* Task brief
Exactly reproduce each of the entries shown below.
Extracted records section start
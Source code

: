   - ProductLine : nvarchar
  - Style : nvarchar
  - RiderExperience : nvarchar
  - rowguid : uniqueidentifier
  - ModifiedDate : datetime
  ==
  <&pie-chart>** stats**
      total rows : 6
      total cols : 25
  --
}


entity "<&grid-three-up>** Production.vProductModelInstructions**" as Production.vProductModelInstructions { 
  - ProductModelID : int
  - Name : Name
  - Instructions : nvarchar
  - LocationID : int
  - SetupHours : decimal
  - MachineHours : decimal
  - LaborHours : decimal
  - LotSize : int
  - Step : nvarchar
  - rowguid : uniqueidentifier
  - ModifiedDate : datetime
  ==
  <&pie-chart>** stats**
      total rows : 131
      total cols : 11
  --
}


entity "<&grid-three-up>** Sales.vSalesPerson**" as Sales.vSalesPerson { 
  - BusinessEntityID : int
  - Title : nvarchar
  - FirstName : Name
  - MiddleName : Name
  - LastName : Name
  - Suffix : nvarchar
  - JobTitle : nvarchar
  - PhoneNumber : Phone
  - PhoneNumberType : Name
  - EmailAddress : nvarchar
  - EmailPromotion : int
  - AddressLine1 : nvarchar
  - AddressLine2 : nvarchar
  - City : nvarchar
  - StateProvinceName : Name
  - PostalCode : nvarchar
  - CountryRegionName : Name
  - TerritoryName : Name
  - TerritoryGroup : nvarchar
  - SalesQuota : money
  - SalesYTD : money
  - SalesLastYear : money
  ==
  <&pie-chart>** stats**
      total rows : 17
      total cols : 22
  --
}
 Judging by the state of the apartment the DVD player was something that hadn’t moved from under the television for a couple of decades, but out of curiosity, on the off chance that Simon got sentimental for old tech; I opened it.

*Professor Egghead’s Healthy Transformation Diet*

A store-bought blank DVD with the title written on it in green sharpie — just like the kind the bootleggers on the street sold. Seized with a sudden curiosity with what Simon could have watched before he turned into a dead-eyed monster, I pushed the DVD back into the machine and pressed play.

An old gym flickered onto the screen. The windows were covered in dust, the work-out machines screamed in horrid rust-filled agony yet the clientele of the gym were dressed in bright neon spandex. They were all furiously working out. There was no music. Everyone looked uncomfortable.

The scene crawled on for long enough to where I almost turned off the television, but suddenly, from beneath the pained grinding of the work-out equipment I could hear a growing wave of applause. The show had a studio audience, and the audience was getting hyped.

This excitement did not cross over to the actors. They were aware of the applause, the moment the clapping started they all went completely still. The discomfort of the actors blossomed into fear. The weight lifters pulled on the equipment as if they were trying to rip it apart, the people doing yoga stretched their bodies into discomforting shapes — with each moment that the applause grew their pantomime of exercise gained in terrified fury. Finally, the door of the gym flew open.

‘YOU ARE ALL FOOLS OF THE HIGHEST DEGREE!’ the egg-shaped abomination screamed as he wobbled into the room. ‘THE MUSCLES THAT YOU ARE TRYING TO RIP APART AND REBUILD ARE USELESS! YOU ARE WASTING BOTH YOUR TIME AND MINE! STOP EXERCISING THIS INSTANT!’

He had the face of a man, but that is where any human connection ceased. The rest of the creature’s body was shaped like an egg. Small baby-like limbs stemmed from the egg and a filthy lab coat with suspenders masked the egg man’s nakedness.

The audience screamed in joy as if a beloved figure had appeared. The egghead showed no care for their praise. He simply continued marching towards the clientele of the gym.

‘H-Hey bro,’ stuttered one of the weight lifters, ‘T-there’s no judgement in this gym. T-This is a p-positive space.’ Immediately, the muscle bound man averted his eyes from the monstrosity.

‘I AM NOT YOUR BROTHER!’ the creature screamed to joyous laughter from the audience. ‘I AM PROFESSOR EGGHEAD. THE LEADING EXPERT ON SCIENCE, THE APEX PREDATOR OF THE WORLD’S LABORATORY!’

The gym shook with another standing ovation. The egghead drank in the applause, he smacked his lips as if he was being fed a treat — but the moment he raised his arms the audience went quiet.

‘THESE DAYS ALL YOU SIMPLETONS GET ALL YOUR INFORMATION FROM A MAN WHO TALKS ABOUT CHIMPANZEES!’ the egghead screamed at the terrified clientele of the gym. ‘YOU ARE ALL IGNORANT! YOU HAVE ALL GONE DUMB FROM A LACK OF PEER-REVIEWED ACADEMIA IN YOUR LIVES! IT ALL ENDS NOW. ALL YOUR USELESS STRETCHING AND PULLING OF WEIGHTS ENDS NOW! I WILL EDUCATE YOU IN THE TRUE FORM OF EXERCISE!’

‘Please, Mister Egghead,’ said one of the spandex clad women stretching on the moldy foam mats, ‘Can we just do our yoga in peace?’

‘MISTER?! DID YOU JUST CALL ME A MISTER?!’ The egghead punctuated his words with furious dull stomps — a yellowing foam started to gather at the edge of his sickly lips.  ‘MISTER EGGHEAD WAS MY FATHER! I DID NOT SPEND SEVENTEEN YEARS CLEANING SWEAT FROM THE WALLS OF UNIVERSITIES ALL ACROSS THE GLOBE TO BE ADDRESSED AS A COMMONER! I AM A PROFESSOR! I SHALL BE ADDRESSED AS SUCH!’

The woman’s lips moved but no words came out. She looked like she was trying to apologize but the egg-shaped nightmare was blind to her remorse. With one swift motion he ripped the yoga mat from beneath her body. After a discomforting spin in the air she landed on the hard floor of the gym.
Extracted records section end
* Your response
Source code

:   - ProductLine : nvarchar
  - Style : nvarchar
  - RiderExperience : nvarchar
  - rowguid : uniqueidentifier
  - ModifiedDate : datetime
  ==
  <&pie-chart>** stats**
      total rows : 6
      total cols : 25
  --
}


entity "<&grid-three-up>** Production.vProductModelInstructions**" as Production.vProductModelInstructions { 
  - ProductModelID : int
  - Name : Name
  - Instructions : nvarchar
  - LocationID : int
  - SetupHours : decimal
  - MachineHours : decimal
  - LaborHours : decimal
  - LotSize : int
  - Step : nvarchar
  - rowguid : uniqueidentifier
  - ModifiedDate : datetime
  ==
  <&pie-chart>** stats**
      total rows : 131
      total cols : 11
  --
}


entity "<&grid-three-up>** Sales.vSalesPerson**" as Sales.vSalesPerson { 
  - BusinessEntityID : int
  - Title : nvarchar
  - FirstName : Name
  - MiddleName : Name
  - LastName : Name
  - Suffix : nvarchar
  - JobTitle : nvarchar
  - PhoneNumber : Phone
  - PhoneNumberType : Name
  - EmailAddress : nvarchar
  - EmailPromotion : int
  - AddressLine1 : nvarchar
  - AddressLine2 : nvarchar
  - City : nvarchar
  - StateProvinceName : Name
  - PostalCode : nvarchar
  - CountryRegionName : Name
  - TerritoryName : Name
  - TerritoryGroup : nvarchar
  - SalesQuota : money
  - SalesYTD : money
  - SalesLastYear : money
  ==
  <&pie-chart>** stats**
      total rows : 17
      total cols : 22
  --
}
 Judging by the state of the apartment the DVD player was something that hadn’t moved from under the television for a couple of decades, but out of curiosity, on the off chance that Simon got sentimental for old tech; I opened it.

*Professor Egghead’s Healthy Transformation Diet*

A store-bought blank DVD with the title written on it in green sharpie — just like the kind the bootleggers on the street sold. Seized with a sudden curiosity with what Simon could have watched before he turned into a dead-eyed monster, I pushed the DVD back into the machine and pressed play.

An old gym flickered onto the screen. The windows were covered in dust, the work-out machines screamed in horrid rust-filled agony yet the clientele of the gym were dressed in bright neon spandex. They were all furiously working out. There was no music. Everyone looked uncomfortable.

The scene crawled on for long enough to where I almost turned off the television, but suddenly, from beneath the pained grinding of the work-out equipment I could hear a growing wave of applause. The show had a studio audience, and the audience was getting hyped.

This excitement did not cross over to the actors. They were aware of the applause, the moment the clapping started they all went completely still. The discomfort of the actors blossomed into fear. The weight lifters pulled on the equipment as if they were trying to rip it apart, the people doing yoga stretched their bodies into discomforting shapes — with each moment that the applause grew their pantomime of exercise gained in terrified fury. Finally, the door of the gym flew open.

‘YOU ARE ALL FOOLS OF THE HIGHEST DEGREE!’ the egg-shaped abomination screamed as he wobbled into the room. ‘THE MUSCLES THAT YOU ARE TRYING TO RIP APART AND REBUILD ARE USELESS! YOU ARE WASTING BOTH YOUR TIME AND MINE! STOP EXERCISING THIS INSTANT!’

He had the face of a man, but that is where any human connection ceased. The rest of the creature’s body was shaped like an egg. Small baby-like limbs stemmed from the egg and a filthy lab coat with suspenders masked the egg man’s nakedness.

The audience screamed in joy as if a beloved figure had appeared. The egghead showed no care for their praise. He simply continued marching towards the clientele of the gym.

‘H-Hey bro,’ stuttered one of the weight lifters, ‘T-there’s no judgement in this gym. T-This is a p-positive space.’ Immediately, the muscle bound man averted his eyes from the monstrosity.

‘I AM NOT YOUR BROTHER!’ the creature screamed to joyous laughter from the audience. ‘I AM PROFESSOR EGGHEAD. THE LEADING EXPERT ON SCIENCE, THE APEX PREDATOR OF THE WORLD’S LABORATORY!’

The gym shook with another standing ovation. The egghead drank in the applause, he smacked his lips as if he was being fed a treat — but the moment he raised his arms the audience went quiet.

‘THESE DAYS ALL YOU SIMPLETONS GET ALL YOUR INFORMATION FROM A MAN WHO TALKS ABOUT CHIMPANZEES!’ the egghead screamed at the terrified clientele of the gym. ‘YOU ARE ALL IGNORANT! YOU HAVE ALL GONE DUMB FROM A LACK OF PEER-REVIEWED ACADEMIA IN YOUR LIVES! IT ALL ENDS NOW. ALL YOUR USELESS STRETCHING AND PULLING OF WEIGHTS ENDS NOW! I WILL EDUCATE YOU IN THE TRUE FORM OF EXERCISE!’

‘Please, Mister Egghead,’ said one of the spandex clad women stretching on the moldy foam mats, ‘Can we just do our yoga in peace?’

‘MISTER?! DID YOU JUST CALL ME A MISTER?!’ The egghead punctuated his words with furious dull stomps — a yellowing foam started to gather at the edge of his sickly lips.  ‘MISTER EGGHEAD WAS MY FATHER! I DID NOT SPEND SEVENTEEN YEARS CLEANING SWEAT FROM THE WALLS OF UNIVERSITIES ALL ACROSS THE GLOBE TO BE ADDRESSED AS A COMMONER! I AM A PROFESSOR! I SHALL BE ADDRESSED AS SUCH!’

The woman’s lips moved but no words came out. She looked like she was trying to apologize but the egg-shaped nightmare was blind to her remorse. With one swift motion he ripped the yoga mat from beneath her body. After a discomforting spin in the air she landed on the hard floor of the gym.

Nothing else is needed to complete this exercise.